> **What you have to do**: Beneath this instruction is a block of data; output from it exactly the lines that run from the one containing "<th>Farah Irdina Binti" through the one containing "<h1>PySpark as an alternative to Pandas</h1>", inclusive.

> **Data to process**:
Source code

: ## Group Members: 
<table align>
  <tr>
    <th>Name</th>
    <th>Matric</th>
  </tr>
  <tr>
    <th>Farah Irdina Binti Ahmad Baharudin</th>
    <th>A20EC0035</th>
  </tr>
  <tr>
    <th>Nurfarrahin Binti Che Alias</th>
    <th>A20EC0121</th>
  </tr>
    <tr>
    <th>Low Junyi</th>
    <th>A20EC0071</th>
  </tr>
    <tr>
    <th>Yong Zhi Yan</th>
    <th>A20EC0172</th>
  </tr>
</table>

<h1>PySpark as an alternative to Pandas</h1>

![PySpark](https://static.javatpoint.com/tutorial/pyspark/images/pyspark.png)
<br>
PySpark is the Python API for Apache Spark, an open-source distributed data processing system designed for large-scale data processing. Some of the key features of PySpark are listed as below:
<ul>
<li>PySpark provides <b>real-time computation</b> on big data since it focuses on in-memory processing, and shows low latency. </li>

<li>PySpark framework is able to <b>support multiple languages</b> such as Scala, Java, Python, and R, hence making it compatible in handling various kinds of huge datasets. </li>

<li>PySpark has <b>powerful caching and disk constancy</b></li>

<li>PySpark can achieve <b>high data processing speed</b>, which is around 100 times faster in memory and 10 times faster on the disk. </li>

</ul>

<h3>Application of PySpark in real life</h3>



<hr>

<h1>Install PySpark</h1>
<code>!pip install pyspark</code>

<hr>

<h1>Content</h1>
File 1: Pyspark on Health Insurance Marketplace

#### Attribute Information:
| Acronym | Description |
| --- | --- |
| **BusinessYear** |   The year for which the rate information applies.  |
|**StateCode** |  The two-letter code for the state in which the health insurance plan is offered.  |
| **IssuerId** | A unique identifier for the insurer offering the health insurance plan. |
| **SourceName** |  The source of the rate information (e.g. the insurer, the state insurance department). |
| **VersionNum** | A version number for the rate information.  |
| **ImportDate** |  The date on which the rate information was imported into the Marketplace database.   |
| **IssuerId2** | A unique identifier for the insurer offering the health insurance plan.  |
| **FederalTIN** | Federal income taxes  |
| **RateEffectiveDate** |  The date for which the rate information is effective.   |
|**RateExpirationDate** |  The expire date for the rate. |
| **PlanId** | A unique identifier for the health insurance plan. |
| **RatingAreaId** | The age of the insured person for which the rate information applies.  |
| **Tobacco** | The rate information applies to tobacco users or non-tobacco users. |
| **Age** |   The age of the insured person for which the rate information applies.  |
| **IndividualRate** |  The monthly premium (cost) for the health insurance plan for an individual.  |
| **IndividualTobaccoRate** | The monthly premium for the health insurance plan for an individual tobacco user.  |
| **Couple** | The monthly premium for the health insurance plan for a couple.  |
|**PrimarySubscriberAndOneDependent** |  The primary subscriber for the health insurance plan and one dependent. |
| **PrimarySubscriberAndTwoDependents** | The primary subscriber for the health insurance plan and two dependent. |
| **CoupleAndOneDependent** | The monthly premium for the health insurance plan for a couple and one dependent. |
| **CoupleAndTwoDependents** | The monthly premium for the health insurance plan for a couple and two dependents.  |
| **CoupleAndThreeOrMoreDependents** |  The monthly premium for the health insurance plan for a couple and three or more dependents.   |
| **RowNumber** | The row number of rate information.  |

* * *

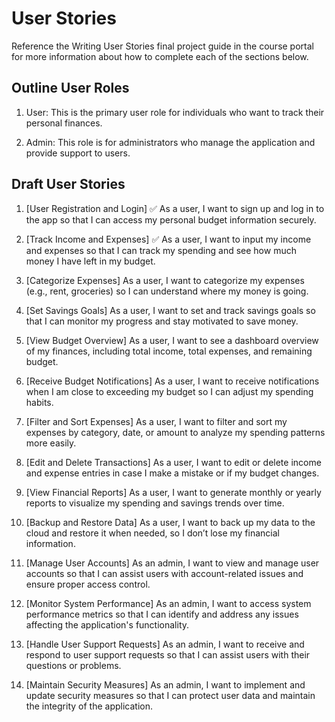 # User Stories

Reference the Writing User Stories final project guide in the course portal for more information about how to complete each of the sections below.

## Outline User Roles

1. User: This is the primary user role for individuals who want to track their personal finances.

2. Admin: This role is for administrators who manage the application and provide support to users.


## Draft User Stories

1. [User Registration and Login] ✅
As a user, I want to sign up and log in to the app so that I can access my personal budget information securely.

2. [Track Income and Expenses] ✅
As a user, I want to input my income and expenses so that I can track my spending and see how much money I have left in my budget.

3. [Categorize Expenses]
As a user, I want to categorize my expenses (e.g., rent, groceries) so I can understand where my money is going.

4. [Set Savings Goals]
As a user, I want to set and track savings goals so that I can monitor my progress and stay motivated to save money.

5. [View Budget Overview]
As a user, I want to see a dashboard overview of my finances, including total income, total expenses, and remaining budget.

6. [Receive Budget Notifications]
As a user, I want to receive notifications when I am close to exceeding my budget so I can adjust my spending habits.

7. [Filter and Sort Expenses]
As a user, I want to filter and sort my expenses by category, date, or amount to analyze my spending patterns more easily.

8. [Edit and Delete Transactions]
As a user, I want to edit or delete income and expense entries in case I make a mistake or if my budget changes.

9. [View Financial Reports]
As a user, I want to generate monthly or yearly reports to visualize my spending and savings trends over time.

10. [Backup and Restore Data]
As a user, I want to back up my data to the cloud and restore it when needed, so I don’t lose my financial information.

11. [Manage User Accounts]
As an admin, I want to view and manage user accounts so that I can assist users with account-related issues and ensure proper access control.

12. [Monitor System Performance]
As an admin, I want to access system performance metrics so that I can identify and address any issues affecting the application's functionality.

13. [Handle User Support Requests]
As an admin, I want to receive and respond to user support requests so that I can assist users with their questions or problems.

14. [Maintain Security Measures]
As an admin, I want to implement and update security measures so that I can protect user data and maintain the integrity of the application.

* * *

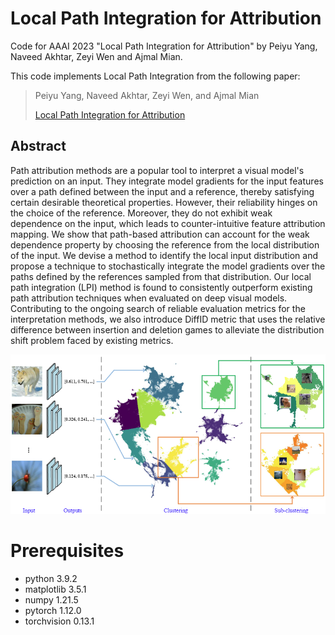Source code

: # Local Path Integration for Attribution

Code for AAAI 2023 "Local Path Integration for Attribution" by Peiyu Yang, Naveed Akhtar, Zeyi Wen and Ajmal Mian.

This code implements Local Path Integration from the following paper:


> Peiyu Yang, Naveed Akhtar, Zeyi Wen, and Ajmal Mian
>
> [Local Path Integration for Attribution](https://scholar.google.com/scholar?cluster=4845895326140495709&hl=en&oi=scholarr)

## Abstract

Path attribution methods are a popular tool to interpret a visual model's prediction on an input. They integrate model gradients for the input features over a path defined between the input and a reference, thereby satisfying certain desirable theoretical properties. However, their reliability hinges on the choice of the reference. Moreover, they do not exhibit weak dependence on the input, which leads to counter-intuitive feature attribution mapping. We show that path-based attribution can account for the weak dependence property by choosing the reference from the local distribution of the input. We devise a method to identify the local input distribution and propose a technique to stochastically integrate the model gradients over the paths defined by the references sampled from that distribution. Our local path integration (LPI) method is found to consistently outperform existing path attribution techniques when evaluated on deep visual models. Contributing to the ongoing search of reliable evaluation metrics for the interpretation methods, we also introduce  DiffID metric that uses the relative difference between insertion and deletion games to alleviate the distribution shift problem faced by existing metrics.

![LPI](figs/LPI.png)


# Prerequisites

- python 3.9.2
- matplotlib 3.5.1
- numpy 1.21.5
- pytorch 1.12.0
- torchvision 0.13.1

> **Task response**:
    <th>Farah Irdina Binti Ahmad Baharudin</th>
    <th>A20EC0035</th>
  </tr>
  <tr>
    <th>Nurfarrahin Binti Che Alias</th>
    <th>A20EC0121</th>
  </tr>
    <tr>
    <th>Low Junyi</th>
    <th>A20EC0071</th>
  </tr>
    <tr>
    <th>Yong Zhi Yan</th>
    <th>A20EC0172</th>
  </tr>
</table>

<h1>PySpark as an alternative to Pandas</h1>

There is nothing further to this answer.